[FYI| Pure Java Nokogiri 1.5.0.beta.4

luislavena · January 28, 2011, 2:56am

For those who are struggling to get pure Java Nokogiri work:

Pure Java Nokogiri 1.5.0.beta.4 is out. This version fixed the problem
of not working on rack based environment. Also, other reported bugs
were fixed. Please give it a try. I’m looking forward to having
feedback from you.

-Yoko

Yoko_H · January 28, 2011, 10:10am

Glad to see pure java nokogiri advancing.

Have you looked at performance anything? The main reason I cannot use
it currently is performance.

For my small test (that I’m happy to send to you) I get the following
in jruby with nokogiri

: [erik@zyrgelkwyt3]$ ; jruby footest-perf.rb
Took 5797 ms

With none-java nokogiri I get

: [erik@zyrgelkwyt3]$ ; jruby footest-perf.rb
Took 2648 ms

Somewhat unrelated, in this example jruby is way slower then mri ruby

: [erik@zyrgelkwyt3]$ ; /usr/local/bin/ruby footest-perf.rb
Took 178 ms

Regards,
Erik

Yoko_H · January 28, 2011, 3:08pm

On Fri, Jan 28, 2011 at 3:10 AM, Erik B. [email protected] wrote:

With none-java nokogiri I get

: [erik@zyrgelkwyt3]$ ; jruby footest-perf.rb
Took 2648 ms

Somewhat unrelated, in this example jruby is way slower then mri ruby

: [erik@zyrgelkwyt3]$ ; /usr/local/bin/ruby footest-perf.rb
Took 178 ms

Is this test available? One user had commented that the Java adapter
was quite a bit faster for what they were doing.

-Tom

–
blog: http://blog.enebo.com twitter: tom_enebo
mail: [email protected]

Yoko_H · January 28, 2011, 6:46pm

On 28 janv. 2011, at 15:07, Thomas E Enebo wrote:

Is this test available? One user had commented that the Java adapter
was quite a bit faster for what they were doing.

That might be me

I did tweet about some massive speed improvements when switching from
FFI based nokogiri to the Java based one in my specific case which
involves stream parsing. In this case it basically means removing the
shitload of boundary crossings caused by the parsing callbacks which the
FFI layer overhead makes painfully slow. The speedup is substantial in
this case. And when I say substantial I mean between 50x and 100x faster
depending on the dataset size.

I have a few issue with API incompatibilities but other than that
Nokogiri Java is a godsend for me.

–
Luc H. - [email protected]

Yoko_H · January 31, 2011, 9:44pm

On Fri, Jan 28, 2011 at 12:45 PM, Luc H. [email protected]
wrote:

On 28 janv. 2011, at 15:07, Thomas E Enebo wrote:

Is this test available? One user had commented that the Java adapter
was quite a bit faster for what they were doing.

That might be me

I did tweet about some massive speed improvements when switching from FFI
based nokogiri to the Java based one in my specific case which involves stream
parsing. In this case it basically means removing the shitload of boundary
crossings caused by the parsing callbacks which the FFI layer overhead makes
painfully slow. The speedup is substantial in this case. And when I say
substantial I mean between 50x and 100x faster depending on the dataset size.

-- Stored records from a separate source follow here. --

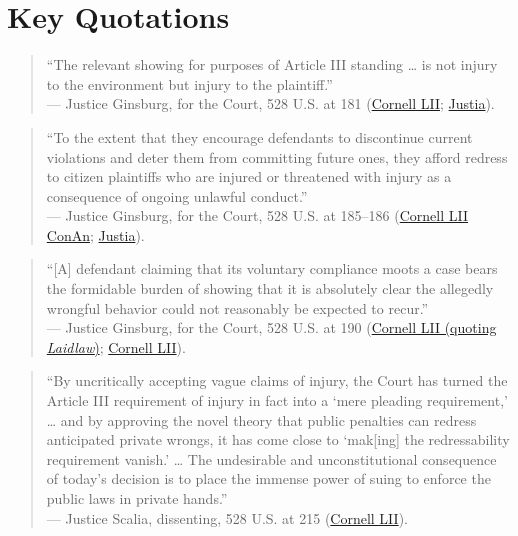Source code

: \documentclass[12pt]{article}
\begin{document}
\section{Key Quotations}
\begin{quote}
``The relevant showing for purposes of Article III standing \ldots{} is not injury to the environment but injury to the plaintiff.'' \\
--- Justice Ginsburg, for the Court, 528 U.S. at 181 (\href{https://www.law.cornell.edu/supct/html/98-822.ZD.html}{Cornell LII}; \href{https://supreme.justia.com/cases/federal/us/528/167/}{Justia}).
\end{quote}

\begin{quote}
``To the extent that they encourage defendants to discontinue current violations and deter them from committing future ones, they afford redress to citizen plaintiffs who are injured or threatened with injury as a consequence of ongoing unlawful conduct.'' \\
--- Justice Ginsburg, for the Court, 528 U.S. at 185--186 (\href{https://www.law.cornell.edu/constitution-conan/article-3/section-2/clause-1/redressability}{Cornell LII ConAn}; \href{https://supreme.justia.com/cases/federal/us/528/167/}{Justia}).
\end{quote}

\begin{quote}
``[A] defendant claiming that its voluntary compliance moots a case bears the formidable burden of showing that it is absolutely clear the allegedly wrongful behavior could not reasonably be expected to recur.'' \\
--- Justice Ginsburg, for the Court, 528 U.S. at 190 (\href{https://www.law.cornell.edu/supremecourt/text/11-982}{Cornell LII (quoting \textit{Laidlaw})}; \href{https://www.law.cornell.edu/supremecourt/text/528/167}{Cornell LII}).
\end{quote}

\begin{quote}
``By uncritically accepting vague claims of injury, the Court has turned the Article III requirement of injury in fact into a `mere pleading requirement,' \ldots{} and by approving the novel theory that public penalties can redress anticipated private wrongs, it has come close to `mak[ing] the redressability requirement vanish.' \ldots{} The undesirable and unconstitutional consequence of today's decision is to place the immense power of suing to enforce the public laws in private hands.'' \\
--- Justice Scalia, dissenting, 528 U.S. at 215 (\href{https://www.law.cornell.edu/supct/html/98-822.ZD.html}{Cornell LII}).
\end{quote}
\end{document}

Thanks for reporting your case. That’s awesome!

I have a few issue with API incompatibilities but other than that Nokogiri Java
is a godsend for me.

There are tools to test “semantic equality of the document structure.”

(see the discussion
http://groups.google.com/group/nokogiri-talk/browse_thread/thread/a16e0554158965ea?hl=en)

These might help you?

-Yoko

Yoko_H · February 1, 2011, 7:51am

Yes. I can sent you the test later. Just need to look through it first.

Sent from my iPad

Yoko_H · January 31, 2011, 9:33pm

Hi,

On Fri, Jan 28, 2011 at 4:10 AM, Erik B. [email protected] wrote:

With none-java nokogiri I get

: [erik@zyrgelkwyt3]$ ; jruby footest-perf.rb
Took 2648 ms

As you pointed out pure Java version is slower than CRuby version.
I’ve attempted various possible ways to improve performance, but
there’s a limit. However, performance of pure Java version is expected
to improve applying JVM or JIT options. So, would you give us the code
used to measure the performance as Tom said?

-Yoko

Yoko_H · February 10, 2011, 12:27pm

On Fri, Jan 28, 2011 at 2:56 AM, Yoko H. [email protected] wrote:

For those who are struggling to get pure Java Nokogiri work:

Pure Java Nokogiri 1.5.0.beta.4 is out. This version fixed the problem
of not working on rack based environment. Also, other reported bugs
were fixed. Please give it a try. I’m looking forward to having
feedback from you.

Hi Yoko,

it seems 1.5.0.beta.4 does not validate xml versus xsd anymore…

I’ve a case where a xsd type is actually defined in another xsd file
(header.xsd included), and it does not work anymore.

I can provide test cases separately… Meanwhile I reverted back to
1.5.0.beta.3

–
Christian

Yoko_H · February 10, 2011, 8:42pm

Hello,
Thank you for using pure Java Nokogiri!

On Thu, Feb 10, 2011 at 6:27 AM, Christian MICHON
[email protected] wrote:

it seems 1.5.0.beta.4 does not validate xml versus xsd anymore…

I’ve a case where a xsd type is actually defined in another xsd file
(header.xsd included), and it does not work anymore.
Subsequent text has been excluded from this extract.